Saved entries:
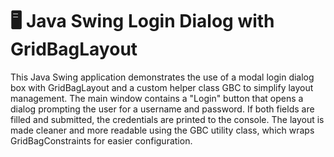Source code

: # 🖥️ Java Swing Login Dialog with GridBagLayout

This Java Swing application demonstrates the use of a modal login dialog box with GridBagLayout and a custom helper class GBC to simplify layout management.
The main window contains a "Login" button that opens a dialog prompting the user for a username and password.
If both fields are filled and submitted, the credentials are printed to the console. 
The layout is made cleaner and more readable using the GBC utility class, which wraps GridBagConstraints for easier configuration.
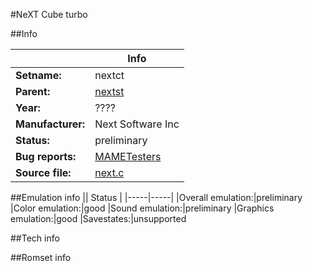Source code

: #NeXT Cube turbo

##Info

||Info|
|-----|-----|
|**Setname:**|nextct
|**Parent:**|[nextst](nextst.md)
|**Year:**|????
|**Manufacturer:**|Next Software Inc
|**Status:**|preliminary
|**Bug reports:**|[MAMETesters](http://mametesters.org/view_all_set.php?type=1&temporary=y&search=next.c)
|**Source file:**|[next.c](https://github.com/mamedev/mame/blob/master/src/mess/drivers/next.c)

##Emulation info
|| Status |
|-----|-----|
|Overall emulation:|preliminary
|Color emulation:|good
|Sound emulation:|preliminary
|Graphics emulation:|good
|Savestates:|unsupported

##Tech info

##Romset info

<!--- START OF EDITED COMMENT DO NOT TOUCH TEXT ABOVE-->
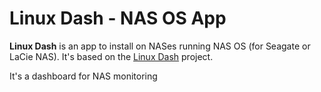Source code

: Linux Dash - NAS OS App
==================================

**Linux Dash** is an app to install on NASes running NAS OS (for Seagate or LaCie NAS).
It's based on the [Linux Dash](https://github.com/afaqurk/linux-dash) project.

It's a dashboard for NAS monitoring
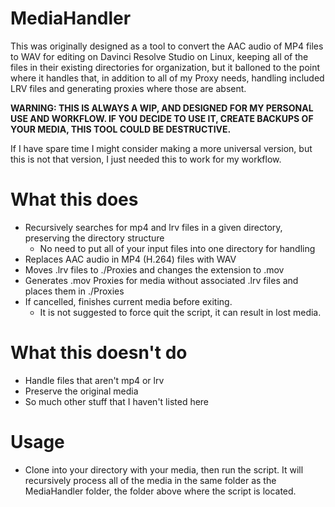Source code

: # MediaHandler
This was originally designed as a tool to convert the AAC audio of MP4 files to WAV for editing on Davinci Resolve Studio on Linux, keeping all of the files in their existing directories for organization, but it balloned to the point where it handles that, in addition to all of my Proxy needs, handling included LRV files and generating proxies where those are absent.

**WARNING: THIS IS ALWAYS A WIP, AND DESIGNED FOR MY PERSONAL USE AND WORKFLOW. IF YOU DECIDE TO USE IT, CREATE BACKUPS OF YOUR MEDIA, THIS TOOL COULD BE DESTRUCTIVE.**

If I have spare time I might consider making a more universal version, but this is not that version, I just needed this to work for my workflow.

# What this does
* Recursively searches for mp4 and lrv files in a given directory, preserving the directory structure
  * No need to put all of your input files into one directory for handling
* Replaces AAC audio in MP4 (H.264) files with WAV
* Moves .lrv files to ./Proxies and changes the extension to .mov
* Generates .mov Proxies for media without associated .lrv files and places them in ./Proxies
* If cancelled, finishes current media before exiting.
  * It is not suggested to force quit the script, it can result in lost media.

# What this doesn't do
* Handle files that aren't mp4 or lrv
* Preserve the original media
* So much other stuff that I haven't listed here

# Usage
* Clone into your directory with your media, then run the script. It will recursively process all of the media in the same folder as the MediaHandler folder, the folder above where the script is located.
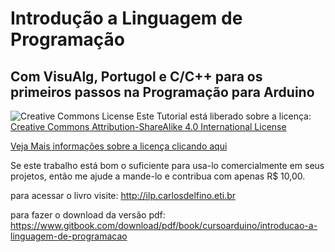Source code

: # Introdução a Linguagem de Programação
## Com VisuAlg, Portugol e C/C++ para os primeiros passos na Programação para Arduino



![Creative Commons License](https://i.creativecommons.org/l/by-sa/4.0/88x31.png)
Este Tutorial está liberado sobre a licença: [Creative Commons Attribution-ShareAlike 4.0 International License](http://creativecommons.org/licenses/by-sa/4.0/)

[Veja Mais informações sobre a licença clicando aqui](licenca.md)

Se este trabalho está bom o suficiente para usa-lo comercialmente em seus projetos, então me ajude a mande-lo e contribua com apenas R$ 10,00.

para acessar o livro visite: http://ilp.carlosdelfino.eti.br

para fazer o download da versão pdf: https://www.gitbook.com/download/pdf/book/cursoarduino/introducao-a-linguagem-de-programacao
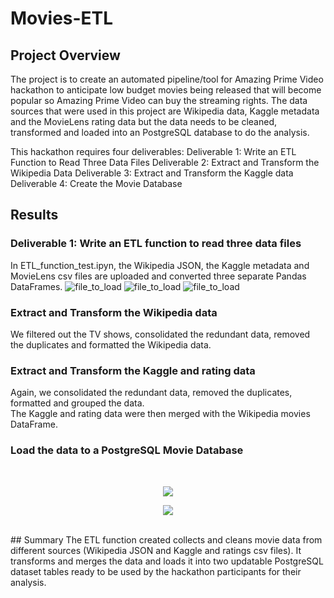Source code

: # Movies-ETL
## Project Overview
The project is to create an automated pipeline/tool for Amazing Prime Video hackathon to anticipate low budget movies being released that will become popular so Amazing Prime Video can buy the streaming rights. The data sources that were used in this project are Wikipedia data, Kaggle metadata and the MovieLens rating data but the data needs to be cleaned, transformed and loaded into an PostgreSQL database to do the analysis.  

This hackathon requires four deliverables:
Deliverable 1: Write an ETL Function to Read Three Data Files
Deliverable 2: Extract and Transform the Wikipedia Data
Deliverable 3: Extract and Transform the Kaggle data
Deliverable 4: Create the Movie Database

## Results

### Deliverable 1: Write an ETL function to read three data files 
In ETL_function_test.ipyn, the Wikipedia JSON, the Kaggle metadata and MovieLens csv files are uploaded and converted three separate Pandas DataFrames. 
![file_to_load](Screenshots/file_to_load.png)
![file_to_load](Screenshots/file_to_load.png)
![file_to_load](Screenshots/file_to_load.png)
<br/>

### Extract and Transform the Wikipedia data
We filtered out the TV shows, consolidated the redundant data, removed the duplicates and formatted the Wikipedia data.
<br/>

### Extract and Transform the Kaggle and rating data
Again, we consolidated the redundant data, removed the duplicates, formatted and grouped the data.\
The Kaggle and rating data were then merged with the Wikipedia movies DataFrame.

### Load the data to a PostgreSQL Movie Database
<br/>
<p align="center">
  <img src="https://user-images.githubusercontent.com/68669675/93714176-9c6dec00-fb26-11ea-976c-c7d21e2fee0b.png"> 
</p>
<p align="center">
  <img src="https://user-images.githubusercontent.com/68669675/93714179-9d9f1900-fb26-11ea-815d-d14fee9755a4.png"> 
</p>
<br/>
## Summary
The ETL function created collects and cleans movie data from different sources (Wikipedia JSON and Kaggle and ratings csv files). It transforms and merges the data and loads it into two updatable PostgreSQL dataset tables ready to be used by the hackathon participants for their analysis.
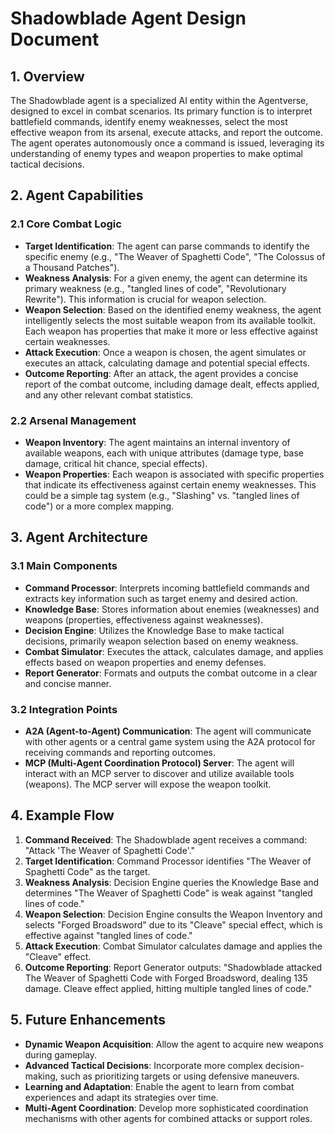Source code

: # Shadowblade Agent Design Document

## 1. Overview
The Shadowblade agent is a specialized AI entity within the Agentverse, designed to excel in combat scenarios. Its primary function is to interpret battlefield commands, identify enemy weaknesses, select the most effective weapon from its arsenal, execute attacks, and report the outcome. The agent operates autonomously once a command is issued, leveraging its understanding of enemy types and weapon properties to make optimal tactical decisions.

## 2. Agent Capabilities

### 2.1 Core Combat Logic
- **Target Identification**: The agent can parse commands to identify the specific enemy (e.g., "The Weaver of Spaghetti Code", "The Colossus of a Thousand Patches").
- **Weakness Analysis**: For a given enemy, the agent can determine its primary weakness (e.g., "tangled lines of code", "Revolutionary Rewrite"). This information is crucial for weapon selection.
- **Weapon Selection**: Based on the identified enemy weakness, the agent intelligently selects the most suitable weapon from its available toolkit. Each weapon has properties that make it more or less effective against certain weaknesses.
- **Attack Execution**: Once a weapon is chosen, the agent simulates or executes an attack, calculating damage and potential special effects.
- **Outcome Reporting**: After an attack, the agent provides a concise report of the combat outcome, including damage dealt, effects applied, and any other relevant combat statistics.

### 2.2 Arsenal Management
- **Weapon Inventory**: The agent maintains an internal inventory of available weapons, each with unique attributes (damage type, base damage, critical hit chance, special effects).
- **Weapon Properties**: Each weapon is associated with specific properties that indicate its effectiveness against certain enemy weaknesses. This could be a simple tag system (e.g., "Slashing" vs. "tangled lines of code") or a more complex mapping.

## 3. Agent Architecture

### 3.1 Main Components
- **Command Processor**: Interprets incoming battlefield commands and extracts key information such as target enemy and desired action.
- **Knowledge Base**: Stores information about enemies (weaknesses) and weapons (properties, effectiveness against weaknesses).
- **Decision Engine**: Utilizes the Knowledge Base to make tactical decisions, primarily weapon selection based on enemy weakness.
- **Combat Simulator**: Executes the attack, calculates damage, and applies effects based on weapon properties and enemy defenses.
- **Report Generator**: Formats and outputs the combat outcome in a clear and concise manner.

### 3.2 Integration Points
- **A2A (Agent-to-Agent) Communication**: The agent will communicate with other agents or a central game system using the A2A protocol for receiving commands and reporting outcomes.
- **MCP (Multi-Agent Coordination Protocol) Server**: The agent will interact with an MCP server to discover and utilize available tools (weapons). The MCP server will expose the weapon toolkit.

## 4. Example Flow
1. **Command Received**: The Shadowblade agent receives a command: "Attack 'The Weaver of Spaghetti Code'."
2. **Target Identification**: Command Processor identifies "The Weaver of Spaghetti Code" as the target.
3. **Weakness Analysis**: Decision Engine queries the Knowledge Base and determines "The Weaver of Spaghetti Code" is weak against "tangled lines of code."
4. **Weapon Selection**: Decision Engine consults the Weapon Inventory and selects "Forged Broadsword" due to its "Cleave" special effect, which is effective against "tangled lines of code."
5. **Attack Execution**: Combat Simulator calculates damage and applies the "Cleave" effect.
6. **Outcome Reporting**: Report Generator outputs: "Shadowblade attacked The Weaver of Spaghetti Code with Forged Broadsword, dealing 135 damage. Cleave effect applied, hitting multiple tangled lines of code."

## 5. Future Enhancements
- **Dynamic Weapon Acquisition**: Allow the agent to acquire new weapons during gameplay.
- **Advanced Tactical Decisions**: Incorporate more complex decision-making, such as prioritizing targets or using defensive maneuvers.
- **Learning and Adaptation**: Enable the agent to learn from combat experiences and adapt its strategies over time.
- **Multi-Agent Coordination**: Develop more sophisticated coordination mechanisms with other agents for combined attacks or support roles.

Description of the task = Nothing but the lines from the one with "## 5. Future Enhancements" to the last line of the data should appear in the answer, each exactly as it stands.

Output for this task =
## 5. Future Enhancements
- **Dynamic Weapon Acquisition**: Allow the agent to acquire new weapons during gameplay.
- **Advanced Tactical Decisions**: Incorporate more complex decision-making, such as prioritizing targets or using defensive maneuvers.
- **Learning and Adaptation**: Enable the agent to learn from combat experiences and adapt its strategies over time.
- **Multi-Agent Coordination**: Develop more sophisticated coordination mechanisms with other agents for combined attacks or support roles.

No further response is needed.